Uber has experienced its share of legal difficulties outside the US also. In China, it conceded defeat and sold out to Didi Chuxing, its biggest rival there. In Europe and the UK, it has been receiving flak as well. Last year, in France, Uber lost a ruling at the top court of the country, meaning its drivers had the right to be considered employees. Uber’s labour practises in other parts of Europe, such as Germany, Italy and Spain, have generated hackles for local taxi unions, which have so far been able to persuade lawmakers to restrict their supply.

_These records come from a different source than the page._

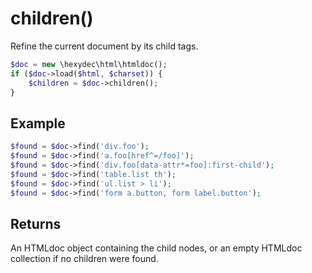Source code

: # children()

Refine the current document by its child tags.

```php
$doc = new \hexydec\html\htmldoc();
if ($doc->load($html, $charset)) {
	$children = $doc->children();
}
```

## Example

```php
$found = $doc->find('div.foo');
$found = $doc->find('a.foo[href^=/foo]');
$found = $doc->find('div.foo[data-attr*=foo]:first-child');
$found = $doc->find('table.list th');
$found = $doc->find('ul.list > li');
$found = $doc->find('form a.button, form label.button');
```
## Returns

An HTMLdoc object containing the child nodes, or an empty HTMLdoc collection if no children were found.

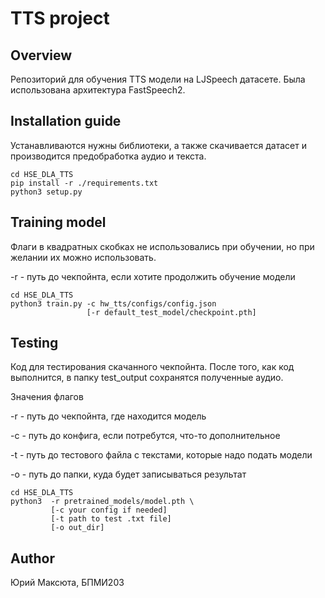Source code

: # TTS project
## Overview
Репозиторий для обучения TTS модели на LJSpeech датасете. 
Была использована архитектура FastSpeech2.

## Installation guide
Устанавливаются нужны библиотеки, а также скачивается датасет и
 производится предобработка аудио и текста.
```shell
cd HSE_DLA_TTS
pip install -r ./requirements.txt
python3 setup.py
```

## Training model
Флаги в квадратных скобках не использовались при обучении, но
при желании их можно использовать. 

-r - путь до чекпойнта, если хотите продолжить обучение модели

```shell
cd HSE_DLA_TTS
python3 train.py -c hw_tts/configs/config.json
                 [-r default_test_model/checkpoint.pth]
```

## Testing
Код для тестирования скачанного чекпойнта. После того, как код выполнится,
в папку test_output сохранятся полученные аудио.

Значения флагов

-r - путь до чекпойнта, где находится модель

-c - путь до конфига, если потребутся, что-то дополнительное

-t - путь до тестового файла с текстами, которые надо подать модели

-o - путь до папки, куда будет записываться результат

```shell
cd HSE_DLA_TTS
python3  -r pretrained_models/model.pth \
         [-c your config if needed]
         [-t path to test .txt file]
         [-o out_dir]
```

## Author
Юрий Максюта, БПМИ203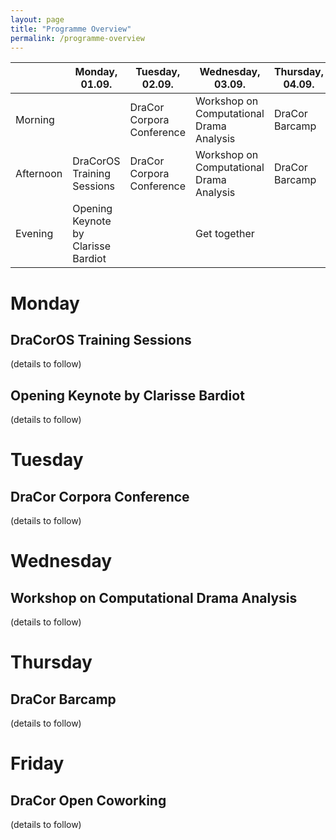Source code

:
 ```yaml
---
layout: page
title: "Programme Overview"
permalink: /programme-overview
---
```


|           | Monday, 01.09.                      | Tuesday, 02.09.           | Wednesday, 03.09.                        | Thursday, 04.09. | Friday, 05.09.                   |
|-----------|-------------------------------------|---------------------------|------------------------------------------|------------------|----------------------------------|
| Morning   |                                     | DraCor Corpora Conference | Workshop on Computational Drama Analysis | DraCor Barcamp   | DraCor Open Coworking (optional) |
| Afternoon | DraCorOS Training Sessions          | DraCor Corpora Conference | Workshop on Computational Drama Analysis | DraCor Barcamp   | DraCor Open Coworking (optional) |
| Evening   | Opening Keynote by Clarisse Bardiot |                           | Get together                             |                  |                                  |

# Monday

## DraCorOS Training Sessions

(details to follow)

## Opening Keynote by Clarisse Bardiot

(details to follow)

# Tuesday

## DraCor Corpora Conference

(details to follow)

# Wednesday

## Workshop on Computational Drama Analysis

(details to follow)

# Thursday

## DraCor Barcamp

(details to follow)

# Friday

## DraCor Open Coworking

(details to follow)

But it would seem easier to seduce an electorate into making a convenient decision, itself a gigantic endeavour than to persuade supreme court justices. Mint announced on Friday, 19 February, that Uber suffered a big setback in Britain, one of its most important markets when the Supreme Court of that country said that a group of drivers should be listed as employees entitled to minimum wage and holiday time. The British Supreme Court ruled unanimously that by setting prices, allocating rides, forcing drivers to follow certain routes and using a rating system to discipline them, Uber acted more like an employer, although it argued it was just a technology platform that linked drivers with passengers. For the time being, this decision is limited only to the 25 drivers who brought the case initially. To decide how it will affect all Uber drivers in Britain, the decision will be relayed to a job’s tribunal.

Unsurprisingly, Uber is playing down the decision of the court, saying it will press the jobs tribunal to narrow the scope of the ruling. Anyone with a simple sense of logic can see, however, how this will cascade down to Britain’s 60,000-plus Uber drivers and reverberate far beyond the boundaries of that country. The effect would also go beyond Uber to other gig-economy companies that rely heavily on casual employees.

We are somewhat removed from such questions in India. There have been laissez-faire attitudes regarding our disposition towards ‘informal economy’ jobs. It is therefore a surprise to see an effort to ensure that, under a revamped labour code, food delivery agents and ride-hailing drivers earn certain social security benefits. It remains uncertain how gig-employers in India can avoid that.